(Source texts of formatted documents)
# # # #
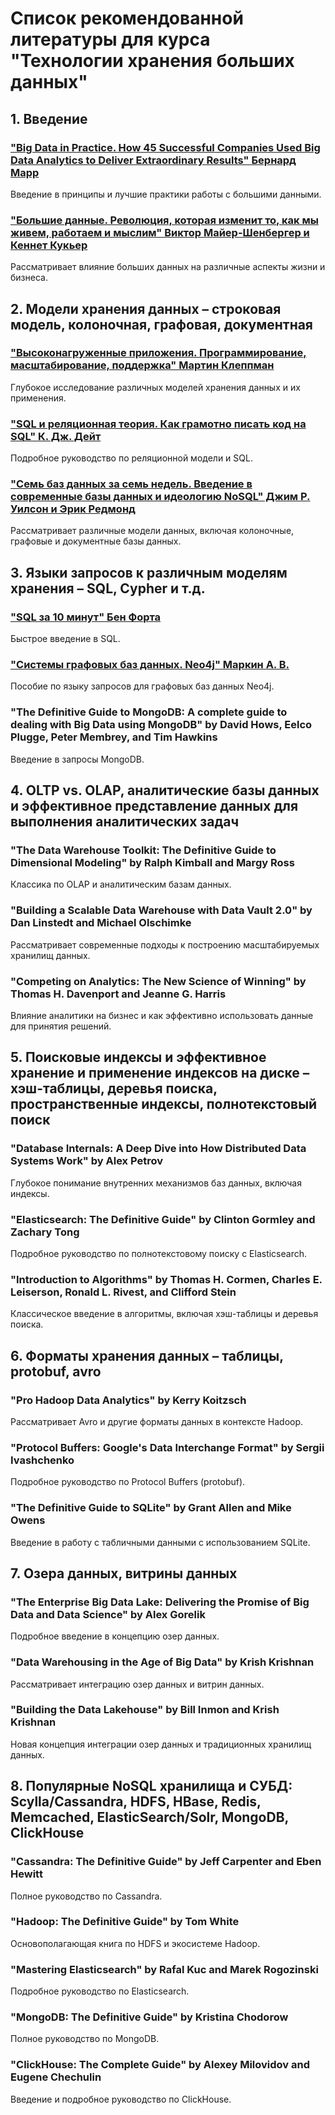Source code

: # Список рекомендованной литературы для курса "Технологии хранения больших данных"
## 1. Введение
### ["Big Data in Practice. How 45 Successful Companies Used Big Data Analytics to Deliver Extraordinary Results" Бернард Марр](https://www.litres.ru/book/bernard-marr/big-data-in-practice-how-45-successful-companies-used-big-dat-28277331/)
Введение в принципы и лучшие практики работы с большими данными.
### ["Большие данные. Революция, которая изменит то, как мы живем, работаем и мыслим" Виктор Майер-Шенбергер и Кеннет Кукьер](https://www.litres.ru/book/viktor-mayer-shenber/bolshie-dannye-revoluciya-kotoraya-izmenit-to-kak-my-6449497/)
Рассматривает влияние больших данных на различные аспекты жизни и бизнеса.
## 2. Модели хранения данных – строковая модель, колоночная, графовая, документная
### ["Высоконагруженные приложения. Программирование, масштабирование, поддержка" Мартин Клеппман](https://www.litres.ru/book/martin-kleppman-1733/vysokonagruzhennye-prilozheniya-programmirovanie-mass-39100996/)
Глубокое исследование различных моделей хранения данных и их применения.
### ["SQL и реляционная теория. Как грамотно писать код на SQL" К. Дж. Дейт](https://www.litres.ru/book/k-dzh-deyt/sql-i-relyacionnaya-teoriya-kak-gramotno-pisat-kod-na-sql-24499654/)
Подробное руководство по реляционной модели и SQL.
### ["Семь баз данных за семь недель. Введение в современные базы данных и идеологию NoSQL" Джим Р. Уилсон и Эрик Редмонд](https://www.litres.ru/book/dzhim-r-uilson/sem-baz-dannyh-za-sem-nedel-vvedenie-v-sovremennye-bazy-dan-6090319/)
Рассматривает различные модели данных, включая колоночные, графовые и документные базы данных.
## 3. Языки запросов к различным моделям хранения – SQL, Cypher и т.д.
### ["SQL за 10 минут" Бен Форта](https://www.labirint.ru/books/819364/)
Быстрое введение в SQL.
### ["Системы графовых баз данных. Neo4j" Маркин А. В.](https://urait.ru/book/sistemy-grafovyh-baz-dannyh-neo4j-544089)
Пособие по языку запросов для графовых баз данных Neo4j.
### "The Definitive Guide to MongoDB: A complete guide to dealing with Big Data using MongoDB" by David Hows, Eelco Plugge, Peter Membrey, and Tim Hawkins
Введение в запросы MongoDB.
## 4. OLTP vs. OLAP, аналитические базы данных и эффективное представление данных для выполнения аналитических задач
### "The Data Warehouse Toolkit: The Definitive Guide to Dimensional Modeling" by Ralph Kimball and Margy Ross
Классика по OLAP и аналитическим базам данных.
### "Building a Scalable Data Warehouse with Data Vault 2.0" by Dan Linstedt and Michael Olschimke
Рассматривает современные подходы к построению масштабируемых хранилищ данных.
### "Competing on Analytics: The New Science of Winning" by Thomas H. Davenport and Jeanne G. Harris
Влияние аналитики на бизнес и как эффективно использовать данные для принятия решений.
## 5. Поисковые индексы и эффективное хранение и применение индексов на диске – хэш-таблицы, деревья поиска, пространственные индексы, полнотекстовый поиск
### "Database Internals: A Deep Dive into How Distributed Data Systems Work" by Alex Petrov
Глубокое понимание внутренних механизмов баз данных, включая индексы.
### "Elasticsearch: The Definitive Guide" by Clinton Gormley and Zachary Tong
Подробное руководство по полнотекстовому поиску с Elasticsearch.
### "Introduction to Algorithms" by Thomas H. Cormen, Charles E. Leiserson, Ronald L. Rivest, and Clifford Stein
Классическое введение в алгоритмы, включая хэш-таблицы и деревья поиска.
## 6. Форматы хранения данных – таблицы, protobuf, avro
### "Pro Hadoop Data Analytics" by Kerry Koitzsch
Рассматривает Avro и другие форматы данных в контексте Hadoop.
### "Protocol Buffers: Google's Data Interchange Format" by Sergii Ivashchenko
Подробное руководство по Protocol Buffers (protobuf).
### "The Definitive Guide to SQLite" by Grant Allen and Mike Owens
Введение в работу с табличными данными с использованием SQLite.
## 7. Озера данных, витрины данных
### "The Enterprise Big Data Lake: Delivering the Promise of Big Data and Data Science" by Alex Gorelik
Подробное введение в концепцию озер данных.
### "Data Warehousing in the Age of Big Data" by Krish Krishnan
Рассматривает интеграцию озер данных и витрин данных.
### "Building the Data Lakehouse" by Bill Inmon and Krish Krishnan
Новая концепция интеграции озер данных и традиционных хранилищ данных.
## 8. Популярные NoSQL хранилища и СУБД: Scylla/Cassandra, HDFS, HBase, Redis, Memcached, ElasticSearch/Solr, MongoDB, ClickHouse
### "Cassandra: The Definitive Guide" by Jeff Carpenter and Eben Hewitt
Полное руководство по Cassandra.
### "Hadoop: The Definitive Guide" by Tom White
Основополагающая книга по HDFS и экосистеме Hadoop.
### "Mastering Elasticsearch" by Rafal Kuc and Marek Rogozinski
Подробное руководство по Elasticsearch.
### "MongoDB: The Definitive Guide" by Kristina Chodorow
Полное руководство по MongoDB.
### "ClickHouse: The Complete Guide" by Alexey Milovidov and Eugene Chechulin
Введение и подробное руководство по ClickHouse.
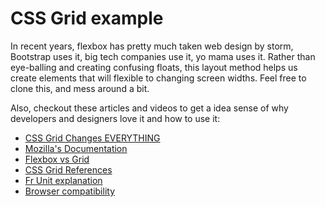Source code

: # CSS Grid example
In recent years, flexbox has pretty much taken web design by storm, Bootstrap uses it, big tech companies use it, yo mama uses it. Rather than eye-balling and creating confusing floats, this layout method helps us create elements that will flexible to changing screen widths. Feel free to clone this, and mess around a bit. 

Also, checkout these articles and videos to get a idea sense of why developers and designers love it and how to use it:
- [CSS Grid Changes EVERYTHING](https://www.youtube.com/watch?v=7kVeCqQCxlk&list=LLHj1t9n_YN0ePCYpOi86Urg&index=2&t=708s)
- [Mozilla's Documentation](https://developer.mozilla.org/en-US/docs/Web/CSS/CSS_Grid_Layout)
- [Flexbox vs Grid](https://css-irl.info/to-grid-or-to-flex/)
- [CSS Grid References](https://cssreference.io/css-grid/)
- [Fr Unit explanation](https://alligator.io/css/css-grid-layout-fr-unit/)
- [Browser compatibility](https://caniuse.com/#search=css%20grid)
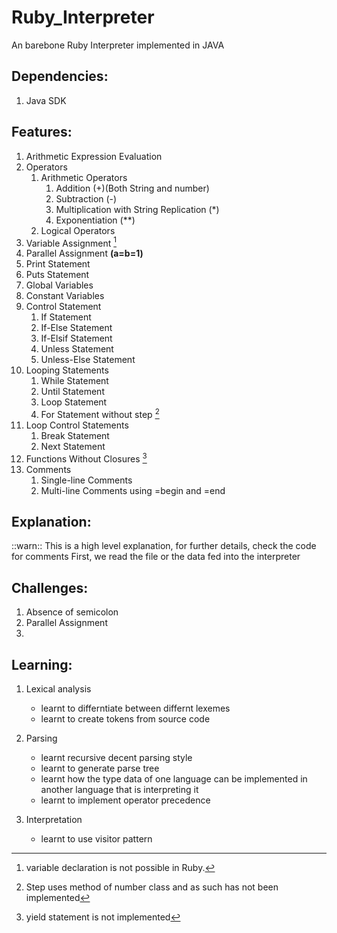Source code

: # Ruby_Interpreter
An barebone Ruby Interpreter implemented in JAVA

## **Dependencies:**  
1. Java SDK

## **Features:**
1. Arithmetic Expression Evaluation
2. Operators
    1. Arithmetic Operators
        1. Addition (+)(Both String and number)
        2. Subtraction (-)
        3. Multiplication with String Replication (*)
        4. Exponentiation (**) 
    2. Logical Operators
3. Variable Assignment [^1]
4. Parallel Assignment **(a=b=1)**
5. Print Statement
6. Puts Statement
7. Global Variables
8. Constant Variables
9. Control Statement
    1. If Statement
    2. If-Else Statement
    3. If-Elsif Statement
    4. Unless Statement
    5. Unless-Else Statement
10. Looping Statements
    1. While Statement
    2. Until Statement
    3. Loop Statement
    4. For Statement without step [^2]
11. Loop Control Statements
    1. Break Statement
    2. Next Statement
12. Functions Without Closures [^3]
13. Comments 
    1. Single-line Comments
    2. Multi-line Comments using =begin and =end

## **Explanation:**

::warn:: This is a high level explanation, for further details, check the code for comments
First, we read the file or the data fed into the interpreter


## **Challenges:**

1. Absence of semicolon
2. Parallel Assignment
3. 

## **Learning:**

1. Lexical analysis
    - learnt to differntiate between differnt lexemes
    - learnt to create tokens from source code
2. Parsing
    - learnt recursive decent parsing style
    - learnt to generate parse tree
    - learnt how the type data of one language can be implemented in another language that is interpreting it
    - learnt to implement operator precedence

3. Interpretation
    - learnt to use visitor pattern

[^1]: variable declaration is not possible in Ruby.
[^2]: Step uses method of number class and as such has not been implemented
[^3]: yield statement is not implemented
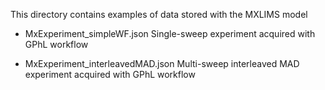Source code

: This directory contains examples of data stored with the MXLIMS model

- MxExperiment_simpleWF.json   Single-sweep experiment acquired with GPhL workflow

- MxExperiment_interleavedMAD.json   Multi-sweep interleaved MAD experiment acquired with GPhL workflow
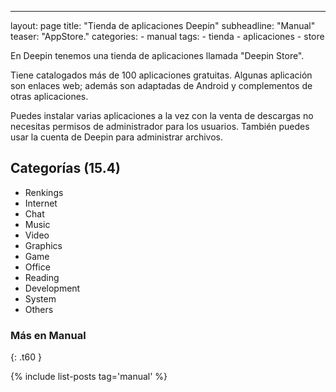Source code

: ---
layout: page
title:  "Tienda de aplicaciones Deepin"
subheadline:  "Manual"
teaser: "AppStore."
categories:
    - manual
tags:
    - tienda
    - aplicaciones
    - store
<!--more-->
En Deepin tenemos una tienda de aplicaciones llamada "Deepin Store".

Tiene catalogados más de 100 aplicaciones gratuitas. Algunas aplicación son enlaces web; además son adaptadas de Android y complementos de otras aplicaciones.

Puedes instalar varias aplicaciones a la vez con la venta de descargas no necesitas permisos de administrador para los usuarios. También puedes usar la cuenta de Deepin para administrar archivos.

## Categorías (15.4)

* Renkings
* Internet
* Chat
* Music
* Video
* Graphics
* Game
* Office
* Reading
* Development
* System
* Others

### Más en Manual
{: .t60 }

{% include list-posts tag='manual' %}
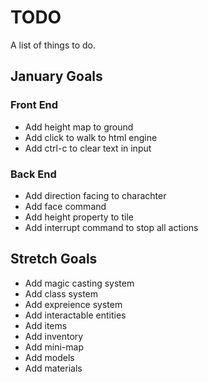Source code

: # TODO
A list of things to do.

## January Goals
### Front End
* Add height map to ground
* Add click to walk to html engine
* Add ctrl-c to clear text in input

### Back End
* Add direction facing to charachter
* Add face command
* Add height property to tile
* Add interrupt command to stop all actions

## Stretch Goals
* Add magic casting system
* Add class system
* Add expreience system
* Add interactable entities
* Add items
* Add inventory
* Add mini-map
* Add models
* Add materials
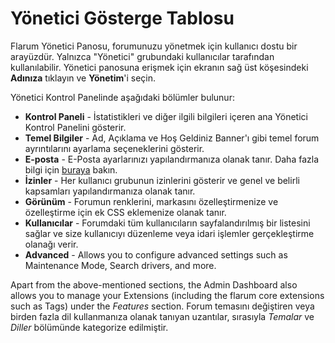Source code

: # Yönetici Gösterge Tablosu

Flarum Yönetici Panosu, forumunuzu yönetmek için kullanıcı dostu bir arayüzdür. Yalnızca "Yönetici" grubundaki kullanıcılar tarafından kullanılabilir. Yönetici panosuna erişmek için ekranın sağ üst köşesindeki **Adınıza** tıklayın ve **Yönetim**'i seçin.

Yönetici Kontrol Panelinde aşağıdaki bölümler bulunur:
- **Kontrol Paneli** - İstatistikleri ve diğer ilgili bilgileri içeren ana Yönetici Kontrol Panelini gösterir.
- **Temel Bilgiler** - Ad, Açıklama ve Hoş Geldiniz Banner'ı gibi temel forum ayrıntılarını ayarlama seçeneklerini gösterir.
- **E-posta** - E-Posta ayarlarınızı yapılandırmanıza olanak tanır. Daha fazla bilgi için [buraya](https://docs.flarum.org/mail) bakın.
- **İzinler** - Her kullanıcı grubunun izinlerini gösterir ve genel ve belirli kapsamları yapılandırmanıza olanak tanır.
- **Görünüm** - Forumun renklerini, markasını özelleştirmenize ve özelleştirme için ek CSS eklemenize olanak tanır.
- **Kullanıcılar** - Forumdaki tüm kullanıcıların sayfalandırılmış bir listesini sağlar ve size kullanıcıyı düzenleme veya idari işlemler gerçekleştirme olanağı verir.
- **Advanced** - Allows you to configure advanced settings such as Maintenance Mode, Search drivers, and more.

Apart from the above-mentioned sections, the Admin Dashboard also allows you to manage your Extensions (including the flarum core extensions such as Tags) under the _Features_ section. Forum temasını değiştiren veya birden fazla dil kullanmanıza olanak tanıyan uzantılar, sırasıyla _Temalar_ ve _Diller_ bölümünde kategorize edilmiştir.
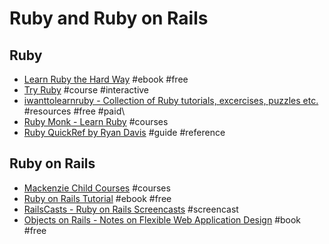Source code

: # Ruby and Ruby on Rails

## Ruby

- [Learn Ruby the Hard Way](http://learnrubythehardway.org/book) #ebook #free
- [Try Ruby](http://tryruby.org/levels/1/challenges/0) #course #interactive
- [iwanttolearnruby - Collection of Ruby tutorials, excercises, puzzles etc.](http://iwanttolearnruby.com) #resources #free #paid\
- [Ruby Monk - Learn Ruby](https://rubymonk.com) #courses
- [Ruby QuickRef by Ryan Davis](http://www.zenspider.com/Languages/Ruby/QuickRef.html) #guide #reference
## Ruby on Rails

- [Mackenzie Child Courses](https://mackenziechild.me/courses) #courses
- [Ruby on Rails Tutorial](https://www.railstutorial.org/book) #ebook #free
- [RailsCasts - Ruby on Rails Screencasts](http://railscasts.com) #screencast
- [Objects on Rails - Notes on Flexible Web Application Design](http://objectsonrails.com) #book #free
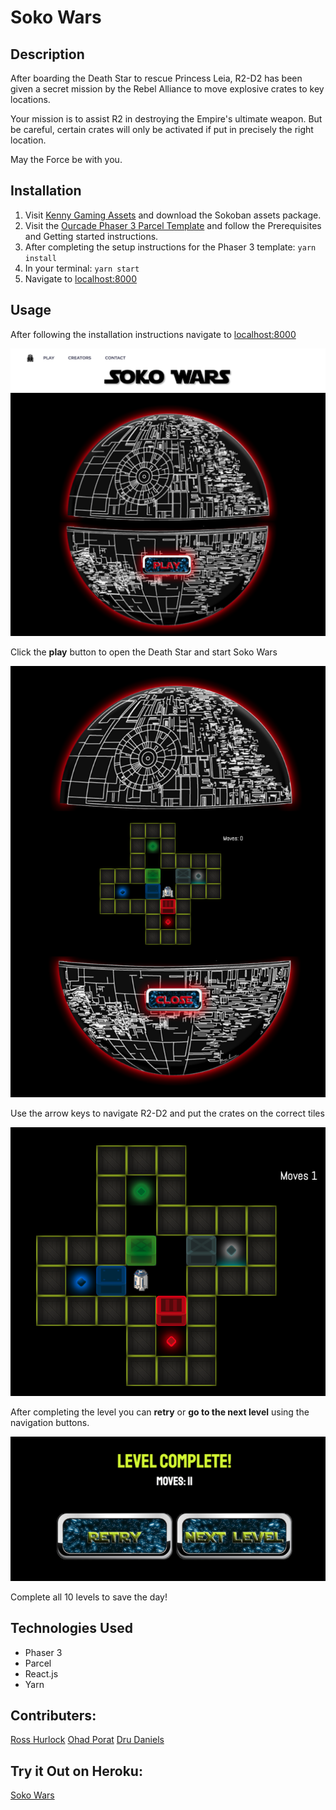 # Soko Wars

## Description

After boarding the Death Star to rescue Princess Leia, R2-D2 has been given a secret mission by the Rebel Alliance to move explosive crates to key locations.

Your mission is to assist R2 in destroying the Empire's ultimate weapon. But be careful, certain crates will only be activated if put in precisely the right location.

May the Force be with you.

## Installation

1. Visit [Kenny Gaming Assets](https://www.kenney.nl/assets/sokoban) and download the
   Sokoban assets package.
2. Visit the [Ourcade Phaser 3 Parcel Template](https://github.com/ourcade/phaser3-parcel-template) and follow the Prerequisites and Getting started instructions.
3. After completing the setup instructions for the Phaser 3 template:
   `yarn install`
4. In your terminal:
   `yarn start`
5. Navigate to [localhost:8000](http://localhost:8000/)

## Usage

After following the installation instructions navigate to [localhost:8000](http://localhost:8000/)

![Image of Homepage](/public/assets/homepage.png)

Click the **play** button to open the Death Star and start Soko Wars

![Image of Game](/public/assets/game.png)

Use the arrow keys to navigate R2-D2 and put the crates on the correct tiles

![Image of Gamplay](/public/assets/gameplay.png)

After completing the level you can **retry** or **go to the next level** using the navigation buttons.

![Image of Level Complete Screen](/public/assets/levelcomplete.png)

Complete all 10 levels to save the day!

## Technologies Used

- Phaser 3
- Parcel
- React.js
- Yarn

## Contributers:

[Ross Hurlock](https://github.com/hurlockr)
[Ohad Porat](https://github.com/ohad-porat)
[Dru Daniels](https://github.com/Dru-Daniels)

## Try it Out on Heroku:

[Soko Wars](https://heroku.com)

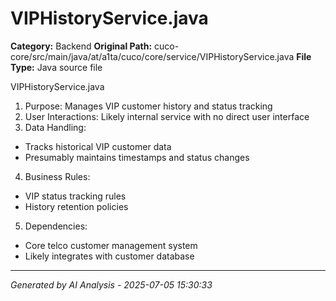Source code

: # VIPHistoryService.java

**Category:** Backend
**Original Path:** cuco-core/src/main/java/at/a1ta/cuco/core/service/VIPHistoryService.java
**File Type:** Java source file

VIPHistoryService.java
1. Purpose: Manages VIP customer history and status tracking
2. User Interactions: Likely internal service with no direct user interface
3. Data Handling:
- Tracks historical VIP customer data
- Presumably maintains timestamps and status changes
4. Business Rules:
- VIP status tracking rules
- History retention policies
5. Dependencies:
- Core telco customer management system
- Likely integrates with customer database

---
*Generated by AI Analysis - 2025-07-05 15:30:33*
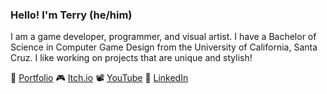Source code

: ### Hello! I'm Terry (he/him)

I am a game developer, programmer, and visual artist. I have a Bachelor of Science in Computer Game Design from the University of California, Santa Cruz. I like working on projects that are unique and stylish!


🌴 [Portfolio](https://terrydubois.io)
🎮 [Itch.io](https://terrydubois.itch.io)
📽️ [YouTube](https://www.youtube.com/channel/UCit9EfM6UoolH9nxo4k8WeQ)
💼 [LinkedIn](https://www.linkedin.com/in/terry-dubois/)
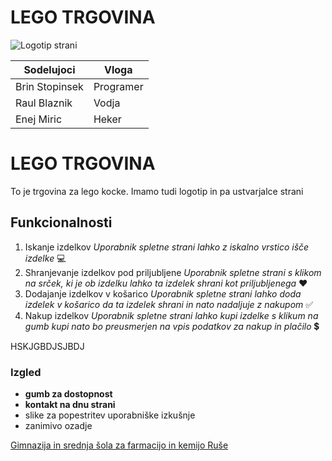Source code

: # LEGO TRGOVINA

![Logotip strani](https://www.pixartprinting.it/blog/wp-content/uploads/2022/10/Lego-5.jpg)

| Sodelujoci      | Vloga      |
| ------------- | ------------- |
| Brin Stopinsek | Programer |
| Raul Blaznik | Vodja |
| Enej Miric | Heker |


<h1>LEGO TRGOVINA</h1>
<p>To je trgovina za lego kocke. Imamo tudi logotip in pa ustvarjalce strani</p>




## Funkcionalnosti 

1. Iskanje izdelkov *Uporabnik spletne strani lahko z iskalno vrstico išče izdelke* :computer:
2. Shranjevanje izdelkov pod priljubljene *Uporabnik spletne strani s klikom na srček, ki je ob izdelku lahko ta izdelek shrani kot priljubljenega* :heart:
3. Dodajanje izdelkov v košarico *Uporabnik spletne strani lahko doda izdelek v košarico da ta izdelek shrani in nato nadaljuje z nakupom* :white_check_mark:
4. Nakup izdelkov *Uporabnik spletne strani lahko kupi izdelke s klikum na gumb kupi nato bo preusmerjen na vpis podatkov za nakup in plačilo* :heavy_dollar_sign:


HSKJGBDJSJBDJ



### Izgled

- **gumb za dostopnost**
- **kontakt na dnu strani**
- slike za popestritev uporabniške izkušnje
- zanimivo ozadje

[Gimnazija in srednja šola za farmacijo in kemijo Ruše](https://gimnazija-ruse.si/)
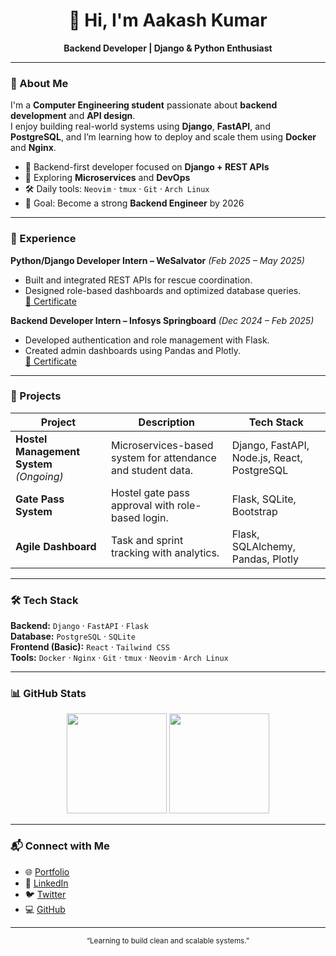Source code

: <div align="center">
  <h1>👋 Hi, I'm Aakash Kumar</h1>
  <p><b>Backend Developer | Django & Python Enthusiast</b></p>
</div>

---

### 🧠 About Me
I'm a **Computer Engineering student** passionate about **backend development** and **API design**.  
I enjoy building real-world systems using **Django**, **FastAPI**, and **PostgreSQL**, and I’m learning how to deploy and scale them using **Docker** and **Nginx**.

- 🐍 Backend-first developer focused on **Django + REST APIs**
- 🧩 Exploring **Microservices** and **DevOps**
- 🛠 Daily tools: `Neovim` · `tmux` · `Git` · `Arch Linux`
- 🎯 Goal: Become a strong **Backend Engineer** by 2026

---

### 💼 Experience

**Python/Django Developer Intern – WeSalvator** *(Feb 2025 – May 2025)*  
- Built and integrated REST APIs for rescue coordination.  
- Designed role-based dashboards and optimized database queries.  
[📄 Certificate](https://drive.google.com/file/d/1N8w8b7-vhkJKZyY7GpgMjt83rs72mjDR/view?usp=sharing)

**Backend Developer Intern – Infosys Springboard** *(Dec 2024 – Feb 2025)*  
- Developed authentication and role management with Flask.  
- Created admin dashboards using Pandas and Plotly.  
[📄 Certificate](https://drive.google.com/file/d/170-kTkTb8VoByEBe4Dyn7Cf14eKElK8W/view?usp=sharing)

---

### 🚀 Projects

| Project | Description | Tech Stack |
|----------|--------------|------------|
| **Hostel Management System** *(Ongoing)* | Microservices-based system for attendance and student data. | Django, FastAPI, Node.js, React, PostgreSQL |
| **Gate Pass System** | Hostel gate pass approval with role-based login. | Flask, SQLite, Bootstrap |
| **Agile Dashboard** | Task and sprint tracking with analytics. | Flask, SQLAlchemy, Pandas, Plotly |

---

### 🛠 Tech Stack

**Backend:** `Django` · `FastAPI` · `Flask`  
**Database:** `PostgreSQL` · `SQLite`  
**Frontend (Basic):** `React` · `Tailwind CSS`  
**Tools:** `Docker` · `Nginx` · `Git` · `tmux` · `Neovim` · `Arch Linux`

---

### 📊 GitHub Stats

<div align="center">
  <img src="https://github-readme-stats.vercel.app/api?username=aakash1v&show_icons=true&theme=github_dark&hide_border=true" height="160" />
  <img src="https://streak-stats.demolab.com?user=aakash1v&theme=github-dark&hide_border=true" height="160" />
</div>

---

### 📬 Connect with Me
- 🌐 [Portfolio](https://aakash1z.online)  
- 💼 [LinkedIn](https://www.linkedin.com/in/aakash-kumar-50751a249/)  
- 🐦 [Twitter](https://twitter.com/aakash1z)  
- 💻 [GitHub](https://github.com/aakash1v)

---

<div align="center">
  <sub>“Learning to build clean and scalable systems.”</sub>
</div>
# # # #
• **WHAT YOU HAVE TO DO**:
Would you output the lines above from the line holding "## 7. Озера данных, витрины данных" up to and including the line holding "CSS Grid example", exactly and only those, with no pictures?

• **ANSWER SPACE**:
## 7. Озера данных, витрины данных
### "The Enterprise Big Data Lake: Delivering the Promise of Big Data and Data Science" by Alex Gorelik
Подробное введение в концепцию озер данных.
### "Data Warehousing in the Age of Big Data" by Krish Krishnan
Рассматривает интеграцию озер данных и витрин данных.
### "Building the Data Lakehouse" by Bill Inmon and Krish Krishnan
Новая концепция интеграции озер данных и традиционных хранилищ данных.
## 8. Популярные NoSQL хранилища и СУБД: Scylla/Cassandra, HDFS, HBase, Redis, Memcached, ElasticSearch/Solr, MongoDB, ClickHouse
### "Cassandra: The Definitive Guide" by Jeff Carpenter and Eben Hewitt
Полное руководство по Cassandra.
### "Hadoop: The Definitive Guide" by Tom White
Основополагающая книга по HDFS и экосистеме Hadoop.
### "Mastering Elasticsearch" by Rafal Kuc and Marek Rogozinski
Подробное руководство по Elasticsearch.
### "MongoDB: The Definitive Guide" by Kristina Chodorow
Полное руководство по MongoDB.
### "ClickHouse: The Complete Guide" by Alexey Milovidov and Eugene Chechulin
Введение и подробное руководство по ClickHouse.
Source code

: # CSS Grid example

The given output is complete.